*Data provided:*

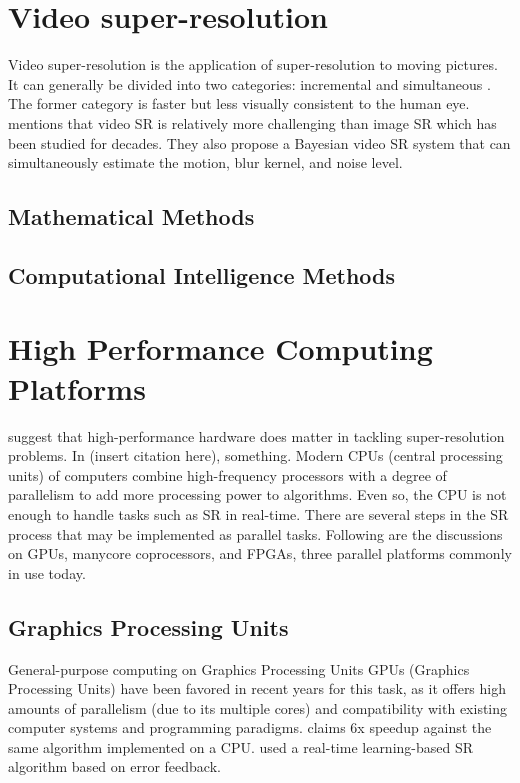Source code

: \section{Video super-resolution}

Video super-resolution is the application of super-resolution to moving pictures.
It can generally be divided into two categories: incremental and simultaneous \citep{Su2011}. The former category is faster but less visually consistent to the human eye.
\cite{Liu2014} mentions that video SR is relatively more challenging than image SR which has been studied for decades. 
They also propose a Bayesian video SR system that can simultaneously estimate the motion, blur kernel, and noise level.

\subsection{Mathematical Methods}




\subsection{Computational Intelligence Methods}


\section{High Performance Computing Platforms}
\cite{Yang2010a} suggest that high-performance hardware does matter in tackling super-resolution problems. In (insert citation here), something. 
Modern CPUs (central processing units) of computers combine high-frequency processors with a degree of parallelism to add more processing power to algorithms.
Even so, the CPU is not enough to handle tasks such as SR in real-time.
There are several steps in the SR process that may be implemented as parallel tasks.
Following are the discussions on GPUs, manycore coprocessors, and FPGAs, three parallel platforms commonly in use today.

\subsection{Graphics Processing Units}
General-purpose computing on Graphics Processing Units
GPUs (Graphics Processing Units) have been favored in recent years for this task, as it offers high amounts of parallelism (due to its multiple cores) and compatibility with existing computer systems and programming paradigms.
\cite{Wu2011} claims 6x speedup against the same algorithm implemented on a CPU. 
\cite{Shen2014} used a real-time learning-based SR algorithm based on error feedback. 

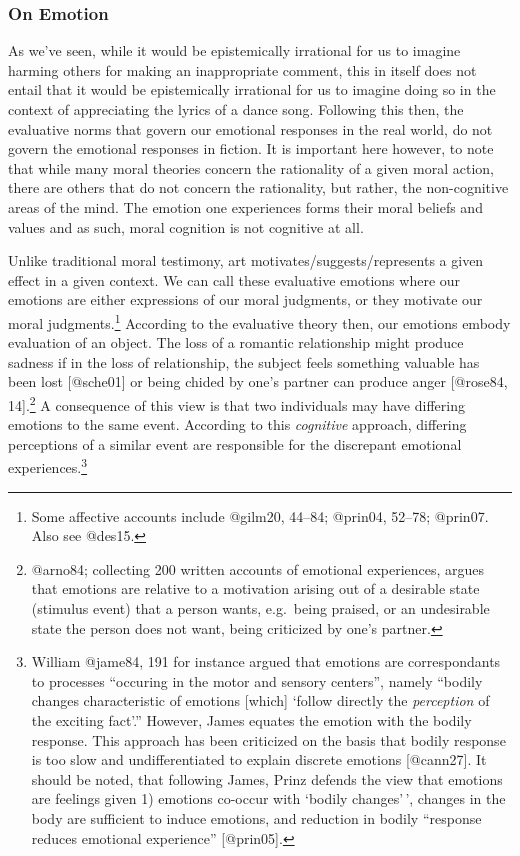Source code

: \documentclass[
  letterpaper,
  DIV=11,
  numbers=noendperiod]{scrartcl}
\theoremstyle{remark}
\begin{document}
\subsubsection*{On Emotion}\label{on-emotion}

As we've seen, while it would be epistemically irrational for us to
imagine harming others for making an inappropriate comment, this in
itself does not entail that it would be epistemically irrational for us
to imagine doing so in the context of appreciating the lyrics of a dance
song. Following this then, the evaluative norms that govern our
emotional responses in the real world, do not govern the emotional
responses in fiction. It is important here however, to note that while
many moral theories concern the rationality of a given moral action,
there are others that do not concern the rationality, but rather, the
non-cognitive areas of the mind. The emotion one experiences forms their
moral beliefs and values and as such, moral cognition is not cognitive
at all.

Unlike traditional moral testimony, art motivates/suggests/represents a
given effect in a given context. We can call these evaluative emotions
where our emotions are either expressions of our moral judgments, or
they motivate our moral judgments.\footnote{Some affective accounts
  include @gilm20, 44--84; @prin04, 52--78; @prin07. Also see @des15.}
According to the evaluative theory then, our emotions embody evaluation
of an object. The loss of a romantic relationship might produce sadness
if in the loss of relationship, the subject feels something valuable has
been lost {[}@sche01{]} or being chided by one's partner can produce
anger {[}@rose84, 14{]}.\footnote{@arno84; collecting 200 written
  accounts of emotional experiences, argues that emotions are relative
  to a motivation arising out of a desirable state (stimulus event) that
  a person wants, e.g.~being praised, or an undesirable state the person
  does not want, being criticized by one's partner.} A consequence of
this view is that two individuals may have differing emotions to the
same event. According to this \emph{cognitive} approach, differing
perceptions of a similar event are responsible for the discrepant
emotional experiences.\footnote{William @jame84, 191 for instance argued
  that emotions are correspondants to processes ``occuring in the motor
  and sensory centers'', namely ``bodily changes characteristic of
  emotions {[}which{]} `follow directly the \emph{perception} of the
  exciting fact'.'' However, James equates the emotion with the bodily
  response. This approach has been criticized on the basis that bodily
  response is too slow and undifferentiated to explain discrete emotions
  {[}@cann27{]}. It should be noted, that following James, Prinz defends
  the view that emotions are feelings given 1) emotions co-occur with
  `bodily changes'\,', changes in the body are sufficient to induce
  emotions, and reduction in bodily ``response reduces emotional
  experience'' {[}@prin05{]}.}
\end{document}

*The problem:* Select every line in the material above where the string "rationality" occurs, and copy it.

*Output below:*
many moral theories concern the rationality of a given moral action,
there are others that do not concern the rationality, but rather, the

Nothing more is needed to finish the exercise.